He was the son of governor of Catalonia Galceran de Requesens i Santa Coloma and Elisabeta Joan de Soler.

He was in the service of King Ferdinand I of Naples as captain of his navy. In 1465, he managed with his navy to block the island of Ischia, where Joan de Torrelles i López de Gurrea, a supporter of René of Anjou and Count of Ischia, was in revolt, and to force him to capitulate after the Battle of Ischia.

In 1472, he became ambassador of the King of Naples in Barcelona. He acted as mediator between the King and Leonardo Alagon, who had started a rebellion in Sardinia, which led to a treaty on 12 July 1473 which confirmed Leonardo Alagon as Marquis of Oristano.
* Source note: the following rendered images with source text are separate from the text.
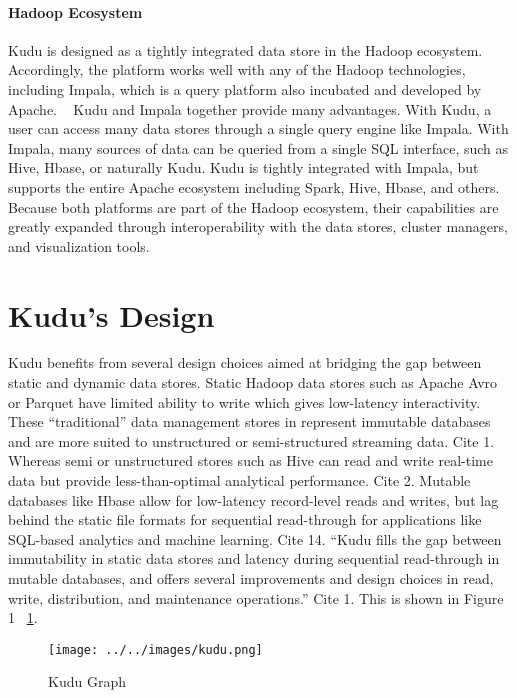 \paragraph{Hadoop Ecosystem}
Kudu is designed as a tightly integrated data store in the Hadoop ecosystem.
Accordingly, the platform works well with any of the Hadoop technologies, including
Impala, which is a query platform also incubated and developed by Apache.
~\cite{hid-sp18-407-impala-intro} Kudu and Impala together provide many advantages.  With Kudu, a user can access many data stores through a single query engine like
Impala. With Impala, many sources of data can be queried from a
single SQL interface, such as Hive, Hbase, or naturally Kudu. Kudu is
tightly integrated with Impala, but supports the entire Apache
ecosystem including Spark, Hive, Hbase, and others. ~\cite{hid-sp18-407-benchmarking-kudu}
Because both platforms are part of the Hadoop ecosystem, their capabilities
are greatly expanded through interoperability with the data stores,
cluster managers, and visualization tools. 

\section{Kudu's Design}
Kudu benefits from several design choices aimed at bridging the gap
between static and dynamic data stores. Static Hadoop data stores
such as Apache Avro or Parquet have limited ability to write which gives
low-latency interactivity. These ``traditional'' data management
stores in represent immutable databases and are more suited to
unstructured or semi-structured streaming data. Cite 1. Whereas semi
or unstructured stores such as Hive can read and write real-time data
but provide less-than-optimal analytical performance. Cite 2. Mutable
databases like Hbase allow for low-latency record-level reads and
writes, but lag behind the static file formats for sequential
read-through for applications like SQL-based analytics and machine
learning.  Cite 14. ``Kudu fills the gap between immutability in static
data stores and latency during sequential read-through in mutable databases, and offers several improvements and design choices in read, write, distribution, and maintenance operations.''  Cite 1. This is shown in Figure 1 ~\ref{f:kudu}. 

\begin{figure}[!ht]
  \centering\texttt{[image: ../../images/kudu.png]}
  \caption{Kudu Graph}\label{f:kudu}
\end{figure}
In 1480 he controlled the expedition where the young Bernat de Vilamarí conquered the port of Otranto from the Turks. In 1481 he again faced the Turks near the island of Sazan, opposite the city of Vlorë, on the current Albanian coast. On 4 November 1484, he signed an agreement with the Republic of Florence to fight the Genoese, which led to several military confrontations.

In 1484-86, he was Captain-general of the navy of King Ferdinand II of Catalonia-Aragon and participated in the Malaga campaign. In 1494 he had a pier built in Palamós.

In 1497, after French privateer ships attacked Venetian, Genoese and Catalan ships from Marseille , the councilors of Barcelona requested the King to have the royal squadron of Galceran de Requesens attack them. He actively intervened to recover the city of Naples from the hands of the French in the Italian Wars of 1499–1504, and transported the army of Gonzalo Fernández de Córdoba to Messina in his galleys. He died the next year in Barcelona.

=== Marriage and children===
Galceran de Requesens married twice.

First to Elena del Balzo i Ursino, cousin of Queen consort of Naples Isabella del Balzo and daughter of Angilberto, Duke of Nardò. They had 2 daughters :
- Helena, married Pere Lluís d’Erill-Orcau-Anglesola;
- Joana, married Pere de Cardona i Enríquez (ca)

From his second marriage to Beatriz Enríquez, he had three daughters:
- Isabel de Requesens i Enríquez who succeeded her father in all his titles
- Joana de Requesens i Enríquez, married Pietro Antonio Sanseverino, prínce of Bisignano (it), and Petraccone Caracciolo Pisquizi, Duke of Martina
- Maria de Requesens i Enríquez who married Antonio Folc de Cardona y Enriquez, Viscount of Cardona.